Orchard
Orchard is the Local Intelligence compute platform for Apple Silicon. It's the engine that powers Proxy's local inference — running open models natively on your Mac with no cloud dependency.
What Orchard Is
Orchard is a vertically integrated inference stack:
orchard-py (Python SDK) ──┐
├──→ PIE (C++ inference engine)
orchard-rs (Rust SDK) ────┘ ├── PAL (Metal GPU kernels)
├── PSE (structured generation)
└── Carbon (private MLX fork)
- PIE (Proxy Inference Engine) — C++23 inference server optimized for Apple Silicon
- PAL (Proxy Attention Lab) — Custom Metal GPU kernels for paged attention
- PSE (Proxy State Engine) — Grammar and structured generation engine
- Carbon — Private fork of Apple's MLX framework with multi-stream concurrency and epoch-based buffer safety
Design Philosophy
Orchard exists because local inference on consumer hardware is a fundamentally different problem than cloud inference on GPU clusters.

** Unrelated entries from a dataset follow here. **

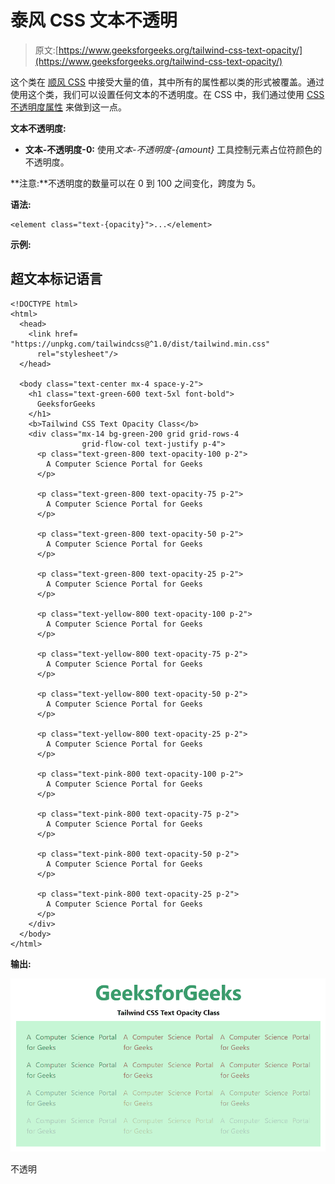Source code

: # 泰风 CSS 文本不透明

> 原文:[https://www.geeksforgeeks.org/tailwind-css-text-opacity/](https://www.geeksforgeeks.org/tailwind-css-text-opacity/)

这个类在 [<u>顺风 CSS</u>](https://www.geeksforgeeks.org/css-tailwind-introduction/) 中接受大量的值，其中所有的属性都以类的形式被覆盖。通过使用这个类，我们可以设置任何文本的不透明度。在 CSS 中，我们通过使用 [<u>CSS 不透明度属性</u>](https://www.geeksforgeeks.org/css-opacity-transparency/) 来做到这一点。

**文本不透明度:**

*   **文本-不透明度-0:** 使用*文本-不透明度-{amount}* 工具控制元素占位符颜色的不透明度。

**注意:**不透明度的数量可以在 0 到 100 之间变化，跨度为 5。

**语法:**

```
<element class="text-{opacity}">...</element>
```

**示例:**

## 超文本标记语言

```
<!DOCTYPE html>
<html>
  <head>
    <link href=
"https://unpkg.com/tailwindcss@^1.0/dist/tailwind.min.css"
      rel="stylesheet"/>
  </head>

  <body class="text-center mx-4 space-y-2">
    <h1 class="text-green-600 text-5xl font-bold">
      GeeksforGeeks
    </h1>
    <b>Tailwind CSS Text Opacity Class</b>
    <div class="mx-14 bg-green-200 grid grid-rows-4
                grid-flow-col text-justify p-4">
      <p class="text-green-800 text-opacity-100 p-2">
        A Computer Science Portal for Geeks
      </p>

      <p class="text-green-800 text-opacity-75 p-2">
        A Computer Science Portal for Geeks
      </p>

      <p class="text-green-800 text-opacity-50 p-2">
        A Computer Science Portal for Geeks
      </p>

      <p class="text-green-800 text-opacity-25 p-2">
        A Computer Science Portal for Geeks
      </p>

      <p class="text-yellow-800 text-opacity-100 p-2">
        A Computer Science Portal for Geeks
      </p>

      <p class="text-yellow-800 text-opacity-75 p-2">
        A Computer Science Portal for Geeks
      </p>

      <p class="text-yellow-800 text-opacity-50 p-2">
        A Computer Science Portal for Geeks
      </p>

      <p class="text-yellow-800 text-opacity-25 p-2">
        A Computer Science Portal for Geeks
      </p>

      <p class="text-pink-800 text-opacity-100 p-2">
        A Computer Science Portal for Geeks
      </p>

      <p class="text-pink-800 text-opacity-75 p-2">
        A Computer Science Portal for Geeks
      </p>

      <p class="text-pink-800 text-opacity-50 p-2">
        A Computer Science Portal for Geeks
      </p>

      <p class="text-pink-800 text-opacity-25 p-2">
        A Computer Science Portal for Geeks
      </p>
    </div>
  </body>
</html>
```

**输出:**

![](img/1a3be2bba13e4944f86a113a6906f275.png)

不透明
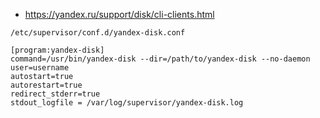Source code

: * https://yandex.ru/support/disk/cli-clients.html

`/etc/supervisor/conf.d/yandex-disk.conf`
```
[program:yandex-disk]
command=/usr/bin/yandex-disk --dir=/path/to/yandex-disk --no-daemon
user=username
autostart=true
autorestart=true
redirect_stderr=true
stdout_logfile = /var/log/supervisor/yandex-disk.log
```
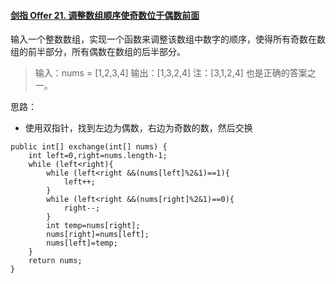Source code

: #### [剑指 Offer 21. 调整数组顺序使奇数位于偶数前面](https://leetcode-cn.com/problems/diao-zheng-shu-zu-shun-xu-shi-qi-shu-wei-yu-ou-shu-qian-mian-lcof/)

输入一个整数数组，实现一个函数来调整该数组中数字的顺序，使得所有奇数在数组的前半部分，所有偶数在数组的后半部分。

>输入：nums = [1,2,3,4]
>输出：[1,3,2,4] 
>注：[3,1,2,4] 也是正确的答案之一。



思路：

- 使用双指针，找到左边为偶数，右边为奇数的数，然后交换



```
public int[] exchange(int[] nums) {
    int left=0,right=nums.length-1;
    while (left<right){
        while (left<right &&(nums[left]%2&1)==1){
            left++;
        }
        while (left<right &&(nums[right]%2&1)==0){
            right--;
        }
        int temp=nums[right];
        nums[right]=nums[left];
        nums[left]=temp;
    }
    return nums;
}
```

- Single device — no distributed coordination, no fleet management, no network hops
- Apple Silicon — unified memory, Metal compute, exceptional performance-per-watt
- Continuous batching — multiple agents can share the same model simultaneously
- Structured generation — PSE guarantees models produce valid output (JSON, function calls, schema-constrained responses) without sacrificing creative capability
The bet: local gives velocity to outrun cloud. No server farm reconfiguration. No distributed KV cache coordination. Everything on one device means faster iteration.
How Proxy Uses Orchard
Proxy connects to Orchard through orchard-rs, the Rust client library. The connection flows:
Proxy (SwiftUI)
└── Glue (Rust FFI)
└── Grand Central
└── orchard-rs ──→ PIE (IPC) ──→ Model inference
PIE runs as a separate process. orchard-rs communicates with it over IPC (nanomsg). Grand Central manages the lifecycle — starting PIE when needed, routing inference requests, handling streaming responses.
Client Libraries
| Library | Language | Distribution | Purpose |
|---|---|---|---|
| orchard-py | Python | PyPI | Python SDK, FastAPI server, OpenAI-compatible API |
| orchard-rs | Rust | crates.io | Rust SDK, IPC client, used by Grand Central |
| orchard-swift | Swift | SPM | Telemetry only (not inference) |
Both orchard-py and orchard-rs expose an OpenAI-compatible API surface — chat completions, streaming, tool calling, structured output.